建築から学ぶこと

2015/05/27

No. 475

文化をつなぎあわせる作家たち

乗り換えの待ち時間を利用して、ロサンジェルスカウンティ・ミュージアム(LACMA)を訪ねた。レンツォ・ピアーノによる大規模増築棟などを含み、のびやかに広がる美術館で、豊富な日本コレクションでも有名である。1988年に竣工したブルース・ガフ設計による日本美術棟では、根付のコレクションが興味深い。根付は印籠などを和装の帯に留めつけるための実用品で、18世紀に進化し、明治に入ると輸出用としても製作された。人・動物などの細工をひとつひとつ眺めていて飽きない。LACMAに来たらこれを見なければ、と思ったのは昨年、五嶋みどりがサントリーホールでのリサイタルで弾いた「NETSUKE」(2011)が印象に残ったからだった。作曲者シテファン・ハートキは、まさにこのLACMAの根付から曲を発想した。それぞれが短い6楽章のヴァイオリンの切れ味は、眼前の華やかな造形に通じている。異なる文化が、目利き腕利きの手によって見事に邂逅している。

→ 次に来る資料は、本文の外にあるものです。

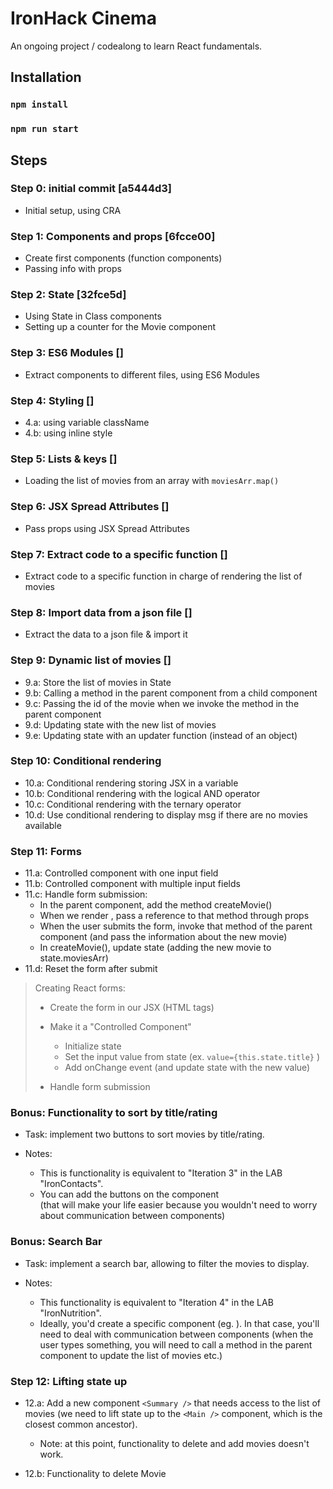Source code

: # IronHack Cinema

An ongoing project / codealong to learn React fundamentals.


## Installation

### `npm install`
### `npm run start`


## Steps

### Step 0: initial commit [a5444d3]

- Initial setup, using CRA


### Step 1: Components and props [6fcce00]

- Create first components (function components)
- Passing info with props


### Step 2: State [32fce5d]

- Using State in Class components
- Setting up a counter for the Movie component


### Step 3: ES6 Modules []

- Extract components to different files, using ES6 Modules



### Step 4: Styling []

- 4.a: using variable className
- 4.b: using inline style


### Step 5: Lists & keys []
- Loading the list of movies from an array with `moviesArr.map()`


### Step 6: JSX Spread Attributes []
- Pass props using JSX Spread Attributes


### Step 7: Extract code to a specific function []
- Extract code to a specific function in charge of rendering the list of movies


### Step 8: Import data from a json file []
- Extract the data to a json file & import it


### Step 9: Dynamic list of movies []
- 9.a: Store the list of movies in State
- 9.b: Calling a method in the parent component from a child component
- 9.c: Passing the id of the movie when we invoke the method in the parent component
- 9.d: Updating state with the new list of movies
- 9.e: Updating state with an updater function (instead of an object)


### Step 10: Conditional rendering
- 10.a: Conditional rendering storing JSX in a variable
- 10.b: Conditional rendering with the logical AND operator
- 10.c: Conditional rendering with the ternary operator
- 10.d: Use conditional rendering to display msg if there are no movies available



### Step 11: Forms
- 11.a: Controlled component with one input field
- 11.b: Controlled component with multiple input fields
- 11.c: Handle form submission:
  - In the parent component, add the method createMovie()
  - When we render <AddMovie />, pass a reference to that method through props
  - When the user submits the form, invoke that method of the parent component (and pass the information about the new movie)
  - In createMovie(), update state (adding the new movie to state.moviesArr)
- 11.d: Reset the form after submit


> Creating React forms:
>
> - Create the form in our JSX (HTML tags)
>
> - Make it a "Controlled Component"
>   - Initialize state
>   - Set the input value from state (ex. `value={this.state.title}` )
>   - Add onChange event (and update state with the new value)
>
> - Handle form submission



### Bonus: Functionality to sort by title/rating

- Task: implement two buttons to sort movies by title/rating.

- Notes:
  - This is functionality is equivalent to "Iteration 3" in the LAB "IronContacts".
  - You can add the buttons on the component <Main /> (that will make your life easier because you wouldn't need to worry about communication between components)


### Bonus: Search Bar

- Task: implement a search bar, allowing to filter the movies to display.

- Notes: 
  - This functionality is equivalent to "Iteration 4" in the LAB "IronNutrition".
  - Ideally, you'd create a specific component (eg. <SearchBar /> ). In that case, you'll need to deal with communication between components (when the user types something, you will need to call a method in the parent component to update the list of movies etc.)




### Step 12: Lifting state up
- 12.a: Add a new component `<Summary />` that needs access to the list of movies (we need to lift state up to the `<Main />` component, which is the closest common ancestor).
  - Note: at this point, functionality to delete and add movies doesn't work.

- 12.b: Functionality to delete Movie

その2日前、アトランタのハイ・ミュージアムで、ウィフレド・ラム(1902-82)の作品展「Imaging New Worlds」を見た。キューバで生まれ、スペインとフランスでの長い滞在を経てキューバに戻ってゆく人生のなかで、シュールレアリズムや魔術的リアリズムを素直なくらいに影響を受けている。旅する彼の人生自体が植民地主義への批評とも言うべきかもしれない。そういう、世界の複合的な側面と、ラムへのオマージュ作品を現役の2人の作家の作品展が組み合わさっていることで、worldは複数になっているのだ。ここでも異なる文化が見事に出会っている姿が確認できる。なおこの作品展は、リチャード・マイヤーの設計の本棟に増築したスペースでの展示だったが、これもまたしてもレンツォ・ピアーノによる設計であった。